Larger publishers may be able to use a walled garden approach, using their own ecosystem of registered users and contextual targeting. However, they are unlikely to compete effectively against [the largest players], with their sheer volume of registrations and email addresses, because they control both the authenticated accounts and the ad ecosystem. Moving data from an open industry standard (third-party cookies) encourages heavier reliance on proprietary systems”.

So, what solutions are available?

Fingerprinting – more harm than good?

Browser (or device) fingerprinting is a method used to cross-track users between websites without using cookies or IDs. Instead, website code is used to test the presence of certain attributes to identify a device. The ‘fingerprint’ is the combination of probabilistic attributes (rather than deterministic cookies attached to a browser), which can then be used to track the user.

Fingerprinting is categorized in four ways: browser parameters (browser name and version, screen resolution, IP address, location); demographic attributes (age, gender, occupation) obtained from supposedly anonymized consumer data traded for marketing purposes; browsing history (although Apple, Google, and Mozilla have since taken steps to mitigate this); and canvas fingerprinting (instructing the web browser to “draw” a hidden image that can be turned into a unique ID).

Despite its use on a quarter of the top 10,000 websites, the accuracy of fingerprint matching is thought to decay quickly over time, from 98% (compared with deterministic matching) within 10 minutes of the attribution; 80% between 10 minutes and three hours; and 50% between three and 24 hours. Indicating that fingerprinting is not a viable (nor moral) method for publishers, there is a distinct correlation between the decline in fingerprinting and the rise of persistent identity solutions.

Identity solutions – the ideal scenario?

There are two types of identity solution. ‘Authenticated web’ solutions attach data to a persistent, unique ID, such as an email address and login to enable deterministic matching. Authenticated IDs currently available include GAID (Google Advertising ID), Apple’s IDFA (Identifier For Advertisers), The Trade Desk’s Unified ID 2.0 (open source, rather than proprietary), ID5 (an independent solution), and the Advertising ID Consortium’s ID (an independent group of ad tech companies using LiveRamp’s IdentityLink).
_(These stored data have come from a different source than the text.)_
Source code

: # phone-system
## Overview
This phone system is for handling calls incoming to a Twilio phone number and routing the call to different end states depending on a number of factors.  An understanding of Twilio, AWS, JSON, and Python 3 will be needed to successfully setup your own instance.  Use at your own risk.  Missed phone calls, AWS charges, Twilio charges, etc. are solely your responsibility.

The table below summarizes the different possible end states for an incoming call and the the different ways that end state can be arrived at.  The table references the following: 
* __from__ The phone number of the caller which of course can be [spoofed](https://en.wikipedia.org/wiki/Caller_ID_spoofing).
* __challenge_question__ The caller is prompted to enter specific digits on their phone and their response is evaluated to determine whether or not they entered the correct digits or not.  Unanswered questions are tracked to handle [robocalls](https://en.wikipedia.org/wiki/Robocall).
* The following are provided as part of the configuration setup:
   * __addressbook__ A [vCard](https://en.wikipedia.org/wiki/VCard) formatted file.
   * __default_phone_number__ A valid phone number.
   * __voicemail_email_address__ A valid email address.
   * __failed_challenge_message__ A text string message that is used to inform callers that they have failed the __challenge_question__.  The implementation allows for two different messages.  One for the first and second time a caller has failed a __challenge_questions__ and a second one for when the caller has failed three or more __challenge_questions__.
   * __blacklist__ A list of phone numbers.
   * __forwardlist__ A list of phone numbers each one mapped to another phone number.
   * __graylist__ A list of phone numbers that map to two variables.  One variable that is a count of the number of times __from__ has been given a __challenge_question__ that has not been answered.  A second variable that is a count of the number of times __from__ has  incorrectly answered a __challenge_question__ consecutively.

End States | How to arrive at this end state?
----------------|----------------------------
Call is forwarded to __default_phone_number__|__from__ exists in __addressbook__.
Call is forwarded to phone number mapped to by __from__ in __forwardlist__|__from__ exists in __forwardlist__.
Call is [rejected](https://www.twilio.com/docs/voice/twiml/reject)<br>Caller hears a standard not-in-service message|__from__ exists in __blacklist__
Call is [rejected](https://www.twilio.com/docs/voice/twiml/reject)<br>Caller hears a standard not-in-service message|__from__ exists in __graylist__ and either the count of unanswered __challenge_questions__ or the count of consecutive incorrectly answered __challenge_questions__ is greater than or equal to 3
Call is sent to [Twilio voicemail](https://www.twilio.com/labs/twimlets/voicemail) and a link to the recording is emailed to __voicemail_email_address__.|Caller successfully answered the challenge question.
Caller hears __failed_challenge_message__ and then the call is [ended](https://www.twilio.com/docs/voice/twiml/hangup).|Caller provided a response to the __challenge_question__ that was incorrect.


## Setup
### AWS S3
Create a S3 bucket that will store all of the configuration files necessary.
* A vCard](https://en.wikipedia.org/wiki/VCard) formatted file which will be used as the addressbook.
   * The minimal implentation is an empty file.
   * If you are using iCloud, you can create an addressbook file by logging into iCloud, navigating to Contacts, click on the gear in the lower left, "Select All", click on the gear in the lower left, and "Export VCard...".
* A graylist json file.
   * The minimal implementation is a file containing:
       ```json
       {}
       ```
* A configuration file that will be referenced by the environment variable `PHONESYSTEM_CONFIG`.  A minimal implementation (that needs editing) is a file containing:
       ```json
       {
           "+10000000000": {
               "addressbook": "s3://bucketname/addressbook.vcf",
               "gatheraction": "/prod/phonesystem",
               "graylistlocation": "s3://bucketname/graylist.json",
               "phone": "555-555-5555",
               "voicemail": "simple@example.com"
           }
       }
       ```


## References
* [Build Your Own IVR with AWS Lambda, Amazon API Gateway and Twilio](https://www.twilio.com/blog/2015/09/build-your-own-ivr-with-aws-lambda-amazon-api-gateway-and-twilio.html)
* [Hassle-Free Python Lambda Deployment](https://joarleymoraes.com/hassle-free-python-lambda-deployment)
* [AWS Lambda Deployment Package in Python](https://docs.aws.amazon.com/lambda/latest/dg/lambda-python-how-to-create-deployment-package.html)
In contrast, ‘unauthenticated’ or ‘open web’ solutions use signals and algorithms (increasingly using ML) to identify the same user across different devices and apps (known as probabilistic matching). Device clusters (e.g. the devices a person might use with the same IP address, location and websites visited) can help build pretty robust probabilistic data. Although less accurate than deterministic, it does have the ability to scale. As Hogg estimates, “the open web will account for around 70% of all inventory, because, as a user, you don’t ever log into every website you use each day. For instance, you might wade through five different food sites before finding the perfect recipe to download”.

Highlighting the importance of identity, Zara Erismann, MD Publisher Europe at LiveRamp, explains that “publishers and marketers who haven’t yet started their post-cookie journey need to focus on addressability. It is too important to be ignored and there is merit in acting with urgency. Addressability – through people-based identity – provides a direct link to audiences. Without it, a publisher’s ability to target, measure and provide detailed attribution for marketing efforts will be reduced significantly”.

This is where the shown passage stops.